My daughter and I are returning from middle Oregon to San Diego in steps.  Last night we stayed in a wonderful bed and breakfast, Country Willows, in Ashland, OR.

Wisteria adorns the porch

We did a little walking around looking at the wonderful poppies that grew in almost every yard,


and then went downtown to see a modernized version of Love’s Labours Lost in the outdoor Elizabethan theatre.  Ashland is the home of the Oregon Shakespeare festival, as well as being a college town, so there were plenty of young people doing avante-garde things in the streets.  Every night there is a free performance on the grounds between the three Shakespearean theatres.  We listened to a talented group play Eastern European tunes before being seated for the play.  Prior to this we ate at Green Leaf restaurant, which overlooks the waterway and has superb local and sustainably raised food, as well as many vegetarian dishes.  Oh, yum.  What a good meal!

After the play we drove back to the bed and breakfast, and it was nearly midnight, so I didn’t blog and I’m sorry.  In the morning Daniel, who is the manager and chef created a wonderful breakfast served by one of the owners.  We had sweet potato biscuits, orange and cherry juice layered in chilled glasses, orange and tangerine sections drizzled with raspberry coulis, poached eggs in tomato and cilantro sauce with black beans and fresh local greens, and decaf tea.  It was tasty, nutritious, beautiful and creative to look at, and served in a wonderfully decorated room overlooking a pink flowering dogwood.  Wonderful!

Country Willows Bed and Breakfast

Today we drove to Sacramento and are staying on the Delta King riverboat on the Sacramento River

Historic Riverboat Warning


It is an historic real paddlewheeler which is now stationary.  We strolled old town Sacramento which is all tourist shops in old storefronts, including about five candy stores.
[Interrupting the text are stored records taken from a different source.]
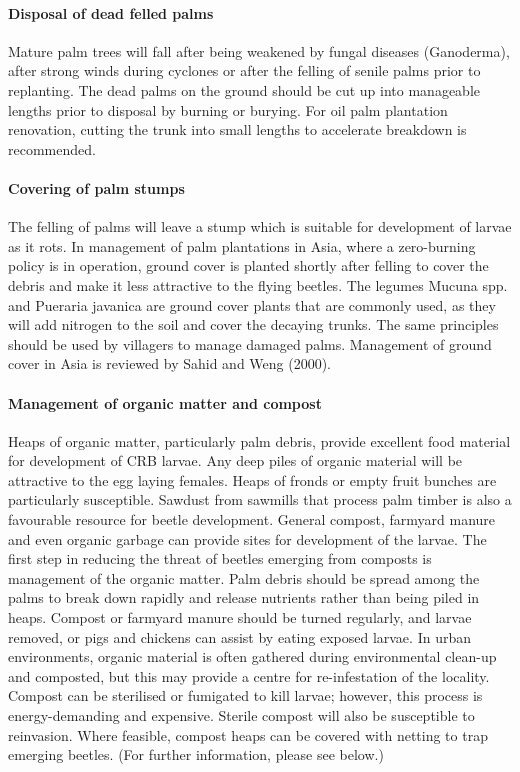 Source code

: \documentclass[twocolumn,letterpaper]{scrartcl}
\begin{document}
\paragraph{Disposal of dead felled palms}
Mature palm trees will fall after being weakened by fungal diseases (Ganoderma), after strong winds during cyclones or after the felling of senile palms prior to replanting. The dead palms on the ground should be cut up into manageable lengths prior to disposal by burning or burying. For oil palm plantation renovation, cutting the trunk into small lengths to accelerate breakdown is recommended.

\paragraph{Covering of palm stumps}
The felling of palms will leave a stump which is suitable for development of larvae as it rots. In management of palm plantations in Asia, where a zero-burning policy is in operation, ground cover is planted shortly after felling to cover the debris and make it less attractive to the flying beetles. The legumes Mucuna spp. and Pueraria javanica are ground cover plants that are commonly used, as they will add nitrogen to the soil and cover the decaying trunks. The same principles should be used by villagers to manage damaged palms. Management of ground cover in Asia is reviewed by Sahid and Weng (2000).

\paragraph{Management of organic matter and compost}
Heaps  of  organic  matter,  particularly  palm  debris,  provide  excellent  food  material  for  development  of  CRB larvae. Any deep piles of organic material will be attractive to the egg laying females. Heaps of fronds or empty fruit bunches are particularly susceptible. Sawdust from sawmills that process palm timber is also a favourable resource for beetle development. General compost, farmyard manure and even organic garbage can provide 
sites for development of the larvae. The first step in reducing the threat of beetles emerging from composts is management of the organic matter. Palm debris should be spread among the palms to break down rapidly and 
release nutrients rather than being piled in heaps. Compost or farmyard manure should be turned regularly, and larvae removed, or pigs and chickens can assist by eating exposed larvae. In urban environments, organic 
material is often gathered during environmental clean-up and composted, but this may provide a centre for re-infestation of the locality. Compost can be sterilised or fumigated to kill larvae; however, this process is energy-demanding  and  expensive.  Sterile  compost  will  also  be  susceptible  to  reinvasion.  Where  feasible,  compost heaps can be covered with netting to trap emerging beetles. (For further information, please see below.) 
\end{document}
Old Sacramento against the new

Miranda spotted a train museum and we went in about half an hour before closing.  I was expecting model trains and photographs… oh, how I wish that we had more time!  The museum had full historic trains parked in it, along with life-sized displays surrounding them showing their point in history.  The docents were incredibly knowledgeable and eager to share their knowledge, even though it was the end of the day.  If you ever come this way, spend about two hours at the Sacramento Train Museum  They even have a sleeper car that you may walk thorough that is rocks like when it was on the rails.  Even people who aren’t big on trains will be awestruck by what they’ve accomplished here.  None of my photographs from inside came out, and we were rushing through so I didn’t take many.

Afterwards we ate at one of the small shops then spent time outside of our stateroom watching the two bridges move for tall boats.  The drive-across bridge raised and lowered, sounding a loud horn to let cars, pedestrians and bicyclists know that the bridge was going up.

The Bridge about to rise
The Hornblower River Cruise slides under the bridge


On the other side of our boat there is a train bridge that spins to allow a boat through.

Watching trains cross the trestle
The Train Testle Swivels

Very, very cool.  We watched trains go past as well.

From the other side of the river we could hear the crowd shouting through a ballgame, and occasionally there were rowdies shouting or playing music at speaker-cracking volume from their boats as they cruised past (if they do it in cars, they do it on boats).  It was pretty quiet for a Friday night.  The stateroom was very comfortable; we made tea and drank it at the small table outside our room and watched the swallows swoop after moths in the sunset.


Tomorrow is an eight-hour  drive home.  It was a fun week, traveling solo, then celebrating my daughter’s finishing her second year at OSU with some new mini-adventures.  Fortunately, I always love being home, too.  Travel creates great perspective on homelife.  I love both.